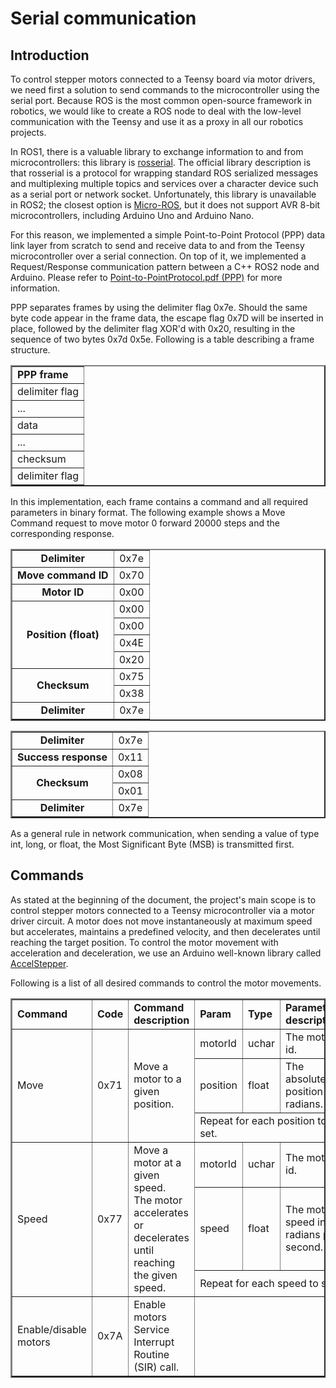 # Serial communication

## Introduction

To control stepper motors connected to a Teensy board via motor drivers, we need first a solution to send commands to the microcontroller using the serial port. Because ROS is the most common open-source framework in robotics, we would like to create a ROS node to deal with the low-level communication with the Teensy and use it as a proxy in all our robotics projects.

In ROS1, there is a valuable library to exchange information to and from microcontrollers: this library is [rosserial](http://wiki.ros.org/rosserial). The official library description is that rosserial is a protocol for wrapping standard ROS serialized messages and multiplexing multiple topics and services over a character device such as a serial port or network socket. Unfortunately, this library is unavailable in ROS2; the closest option is [Micro-ROS](https://micro.ros.org/docs/overview/features/), but it does not support AVR 8-bit microcontrollers, including Arduino Uno and Arduino Nano.

For this reason, we implemented a simple Point-to-Point Protocol (PPP) data link layer from scratch to send and receive data to and from the Teensy microcontroller over a serial connection. On top of it, we implemented a Request/Response communication pattern between a C++ ROS2 node and Arduino. Please refer to [Point-to-PointProtocol.pdf (PPP)](<./references/Point-to-Point%20Protocol%20(PPP).pdf>) for more information.

PPP separates frames by using the delimiter flag 0x7e. Should the same byte code appear in the frame data, the escape flag 0x7D will be inserted in place, followed by the delimiter flag XOR'd with 0x20, resulting in the sequence of two bytes 0x7d 0x5e. Following is a table describing a frame structure.

<table align="center" border="2px">
  <tr><td><b>PPP frame</b></td></tr>
  <tr><td>delimiter flag</td></tr>
  <tr><td>...</td></tr>
  <tr><td>data</td></tr>
  <tr><td>...</td></tr>
  <tr><td>checksum</td></tr>
  <tr><td>delimiter flag</td></tr>
</table>

In this implementation, each frame contains a command and all required parameters in binary format. The following example shows a Move Command request to move motor 0 forward 20000 steps and the corresponding response.

<table align="center" border="2px">
  <tr>
    <td align="center"><b>Delimiter</b></td>
    <td align="center">0x7e</td>
  </tr>
 <tr>
    <td align="center"><b>Move command ID</b></td>
    <td align="center">0x70</td>
  </tr>
  <tr>
    <td align="center"><b>Motor ID</b></td>
    <td align="center">0x00</td>
  </tr>
  <tr>
    <td align="center" rowspan="4"><b>Position (float)</b></td>
    <td align="center">0x00</td>
  </tr>
  <tr>
    <td align="center">0x00</td>
  </tr>
  <tr>
    <td align="center">0x4E</td>
  </tr>
  <tr>
    <td align="center">0x20</td>
  </tr>
  <tr>
    <td align="center" rowspan="2"><b>Checksum</b></td>
    <td align="center">0x75</td>
  </tr>
  <tr>
    <td align="center">0x38</td>
  </tr>
  <tr>
    <td align="center"><b>Delimiter</b></td>
    <td align="center">0x7e</td>
  </tr>
</table>

<table align="center" border="2px">
  <tr>
    <td align="center"><b>Delimiter</b></td>
    <td align="center">0x7e</td>
  </tr>
  <tr>
    <td align="center"><b>Success response</b></td>
    <td align="center">0x11</td>
  </tr>
  <tr>
    <td align="center" rowspan="2"><b>Checksum</b></td>
    <td align="center">0x08</td>
  </tr>
  <tr>
    <td align="center">0x01</td>
  </tr>
  <tr>
    <td align="center"><b>Delimiter</b></td>
    <td align="center">0x7e</td>
  </tr>
</table>

As a general rule in network communication, when sending a value of type int, long, or float, the Most Significant Byte (MSB) is transmitted first.

## Commands

As stated at the beginning of the document, the project's main scope is to control stepper motors connected to a Teensy microcontroller via a motor driver circuit. A motor does not move instantaneously at maximum speed but accelerates, maintains a predefined velocity, and then decelerates until reaching the target position. To control the motor movement with acceleration and deceleration, we use an Arduino well-known library called [AccelStepper](https://www.airspayce.com/mikem/arduino/AccelStepper/).

Following is a list of all desired commands to control the motor movements.

<table align="center" border="2px">
    <tr>
        <td><b>Command<b></td>
        <td><b>Code<b></td>
        <td><b>Command description<b></td>
        <td><b>Param<b></td>
        <td><b>Type<b></td>
        <td><b>Parameter description</b></td>
    </tr>
    <tr>
        <td rowspan="3">Move<b></td>
        <td rowspan="3">0x71</td>
        <td rowspan="3">Move a motor to a given position.</td>
        <td>motorId</td>
        <td>uchar</td>
        <td>The motor id.</td>
    </tr>
    <tr>
        <td>position</td>
        <td>float</td>
        <td>The absolute position in radians.</td>
    </tr>
    <tr>
        <td colspan="3">Repeat for each position to set.</td>
    </tr>
     <tr>
        <td rowspan="3">Speed<b></td>
        <td rowspan="3">0x77</td>
        <td rowspan="3">Move a motor at a given speed.<br/>The motor accelerates or decelerates until reaching the given speed.</td>
        <td>motorId</td>
        <td>uchar</td>
        <td>The motor id.</td>
    </tr>
    <tr>
        <td>speed</td>
        <td>float</td>
        <td>The motor speed in radians per second.</td>
    </tr>
    <tr>
        <td colspan="3">Repeat for each speed to set.</td>
    </tr>
    <tr>
        <td>Enable/disable motors<b></td>
        <td>0x7A</td>
        <td>Enable motors Service Interrupt Routine (SIR) call.</td>
        <td colspan="3"></td>
    </tr>
</table>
++++++++++
◆ **PROBLEM STATEMENT**
Examine the records and pull out every line where the string "given" occurs.

◆ **RESULT BELOW**
        <td rowspan="3">Move a motor to a given position.</td>
        <td rowspan="3">Move a motor at a given speed.<br/>The motor accelerates or decelerates until reaching the given speed.</td>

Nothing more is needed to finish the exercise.